In the records below, find the line that contains "g) \circ a(n) = z)$" and the line that contains "g \circ a,\alpha)", then retype exactly those two lines and every line between them.
** Data for the task follows **
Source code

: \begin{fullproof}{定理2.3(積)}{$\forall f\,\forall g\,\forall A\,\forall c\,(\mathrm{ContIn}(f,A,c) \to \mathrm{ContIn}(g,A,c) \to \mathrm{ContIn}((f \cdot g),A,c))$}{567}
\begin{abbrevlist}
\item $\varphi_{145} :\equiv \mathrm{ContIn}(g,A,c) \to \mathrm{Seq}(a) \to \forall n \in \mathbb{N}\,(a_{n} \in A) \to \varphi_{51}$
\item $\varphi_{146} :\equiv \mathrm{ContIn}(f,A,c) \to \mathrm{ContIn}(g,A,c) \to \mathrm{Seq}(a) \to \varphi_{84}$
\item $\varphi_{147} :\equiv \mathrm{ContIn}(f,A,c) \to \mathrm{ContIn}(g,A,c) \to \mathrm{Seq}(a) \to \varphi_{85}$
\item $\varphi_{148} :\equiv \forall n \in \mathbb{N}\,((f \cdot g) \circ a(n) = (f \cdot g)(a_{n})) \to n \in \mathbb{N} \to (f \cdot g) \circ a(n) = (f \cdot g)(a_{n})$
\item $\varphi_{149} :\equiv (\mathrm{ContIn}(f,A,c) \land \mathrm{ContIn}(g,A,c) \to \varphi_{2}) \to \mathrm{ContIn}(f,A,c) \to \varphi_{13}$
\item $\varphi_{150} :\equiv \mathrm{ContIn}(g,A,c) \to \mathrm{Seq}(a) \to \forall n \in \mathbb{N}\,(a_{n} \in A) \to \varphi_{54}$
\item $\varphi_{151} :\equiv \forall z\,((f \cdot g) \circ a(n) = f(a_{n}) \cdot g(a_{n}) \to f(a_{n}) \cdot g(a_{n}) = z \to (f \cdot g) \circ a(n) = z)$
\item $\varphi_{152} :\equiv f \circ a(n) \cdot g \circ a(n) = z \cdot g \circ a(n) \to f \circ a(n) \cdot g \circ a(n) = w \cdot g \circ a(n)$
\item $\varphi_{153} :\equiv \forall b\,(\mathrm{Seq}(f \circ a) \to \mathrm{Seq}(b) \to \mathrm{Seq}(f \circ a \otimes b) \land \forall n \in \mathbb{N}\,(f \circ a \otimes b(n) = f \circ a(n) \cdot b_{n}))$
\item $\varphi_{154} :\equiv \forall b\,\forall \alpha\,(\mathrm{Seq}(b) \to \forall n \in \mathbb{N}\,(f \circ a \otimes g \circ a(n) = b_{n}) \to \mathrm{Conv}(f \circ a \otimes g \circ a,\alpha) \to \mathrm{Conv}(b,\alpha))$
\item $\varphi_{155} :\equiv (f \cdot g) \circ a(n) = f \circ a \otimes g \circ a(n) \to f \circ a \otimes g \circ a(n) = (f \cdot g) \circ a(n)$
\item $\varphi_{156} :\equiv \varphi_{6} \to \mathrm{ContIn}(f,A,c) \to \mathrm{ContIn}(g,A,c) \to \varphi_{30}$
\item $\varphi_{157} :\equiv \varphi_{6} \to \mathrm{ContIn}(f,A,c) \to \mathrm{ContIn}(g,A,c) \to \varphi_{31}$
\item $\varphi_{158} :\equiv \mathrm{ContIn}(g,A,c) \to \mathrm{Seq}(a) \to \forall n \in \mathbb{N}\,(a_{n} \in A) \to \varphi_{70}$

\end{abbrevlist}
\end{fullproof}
** End of Data for the task **
> _Output for this task_:
\item $\varphi_{151} :\equiv \forall z\,((f \cdot g) \circ a(n) = f(a_{n}) \cdot g(a_{n}) \to f(a_{n}) \cdot g(a_{n}) = z \to (f \cdot g) \circ a(n) = z)$
\item $\varphi_{152} :\equiv f \circ a(n) \cdot g \circ a(n) = z \cdot g \circ a(n) \to f \circ a(n) \cdot g \circ a(n) = w \cdot g \circ a(n)$
\item $\varphi_{153} :\equiv \forall b\,(\mathrm{Seq}(f \circ a) \to \mathrm{Seq}(b) \to \mathrm{Seq}(f \circ a \otimes b) \land \forall n \in \mathbb{N}\,(f \circ a \otimes b(n) = f \circ a(n) \cdot b_{n}))$
\item $\varphi_{154} :\equiv \forall b\,\forall \alpha\,(\mathrm{Seq}(b) \to \forall n \in \mathbb{N}\,(f \circ a \otimes g \circ a(n) = b_{n}) \to \mathrm{Conv}(f \circ a \otimes g \circ a,\alpha) \to \mathrm{Conv}(b,\alpha))$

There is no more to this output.